◆ ACTION ITEM ◆
Find every line in the records below that contains "teamcity", and copy it.

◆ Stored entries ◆

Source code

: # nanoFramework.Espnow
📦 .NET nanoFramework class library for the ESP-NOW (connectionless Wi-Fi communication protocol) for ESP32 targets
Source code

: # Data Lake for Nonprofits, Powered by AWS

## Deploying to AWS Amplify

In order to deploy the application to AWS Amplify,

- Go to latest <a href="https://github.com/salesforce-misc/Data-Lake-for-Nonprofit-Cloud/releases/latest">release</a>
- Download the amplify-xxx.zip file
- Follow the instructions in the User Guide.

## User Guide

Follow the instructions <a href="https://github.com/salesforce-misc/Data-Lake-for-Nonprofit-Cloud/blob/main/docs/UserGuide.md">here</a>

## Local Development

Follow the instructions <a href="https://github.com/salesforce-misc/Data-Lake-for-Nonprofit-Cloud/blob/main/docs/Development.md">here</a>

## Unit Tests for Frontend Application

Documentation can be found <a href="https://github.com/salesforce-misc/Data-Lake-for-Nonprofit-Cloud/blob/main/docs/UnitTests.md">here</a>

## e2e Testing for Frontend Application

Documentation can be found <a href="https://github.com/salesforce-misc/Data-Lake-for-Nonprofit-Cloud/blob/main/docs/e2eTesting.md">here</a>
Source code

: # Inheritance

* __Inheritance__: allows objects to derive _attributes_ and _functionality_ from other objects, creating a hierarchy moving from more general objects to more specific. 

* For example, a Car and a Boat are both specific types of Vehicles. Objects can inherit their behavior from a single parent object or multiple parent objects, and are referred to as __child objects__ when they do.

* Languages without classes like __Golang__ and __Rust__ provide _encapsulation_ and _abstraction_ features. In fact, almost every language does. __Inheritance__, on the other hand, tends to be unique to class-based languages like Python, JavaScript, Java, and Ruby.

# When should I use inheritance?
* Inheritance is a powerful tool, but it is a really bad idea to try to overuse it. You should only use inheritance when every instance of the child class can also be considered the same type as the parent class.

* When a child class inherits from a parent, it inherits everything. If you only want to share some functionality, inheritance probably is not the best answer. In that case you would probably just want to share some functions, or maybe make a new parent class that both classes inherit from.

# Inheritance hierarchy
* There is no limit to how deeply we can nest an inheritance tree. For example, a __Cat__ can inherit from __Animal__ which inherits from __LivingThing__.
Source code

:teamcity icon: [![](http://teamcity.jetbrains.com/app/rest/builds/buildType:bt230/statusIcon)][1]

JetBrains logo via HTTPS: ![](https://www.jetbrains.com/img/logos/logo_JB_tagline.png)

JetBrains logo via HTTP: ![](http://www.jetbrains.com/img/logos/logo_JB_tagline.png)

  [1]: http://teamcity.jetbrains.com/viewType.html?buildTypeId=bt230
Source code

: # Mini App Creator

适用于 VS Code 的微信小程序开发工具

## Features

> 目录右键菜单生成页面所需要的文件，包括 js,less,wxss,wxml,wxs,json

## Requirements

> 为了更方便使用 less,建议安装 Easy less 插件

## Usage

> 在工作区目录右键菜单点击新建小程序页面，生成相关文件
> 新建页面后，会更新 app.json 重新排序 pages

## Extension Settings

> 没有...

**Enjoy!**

◆ EXERCISE ANSWER ◆
:teamcity icon: [![](http://teamcity.jetbrains.com/app/rest/builds/buildType:bt230/statusIcon)][1]
  [1]: http://teamcity.jetbrains.com/viewType.html?buildTypeId=bt230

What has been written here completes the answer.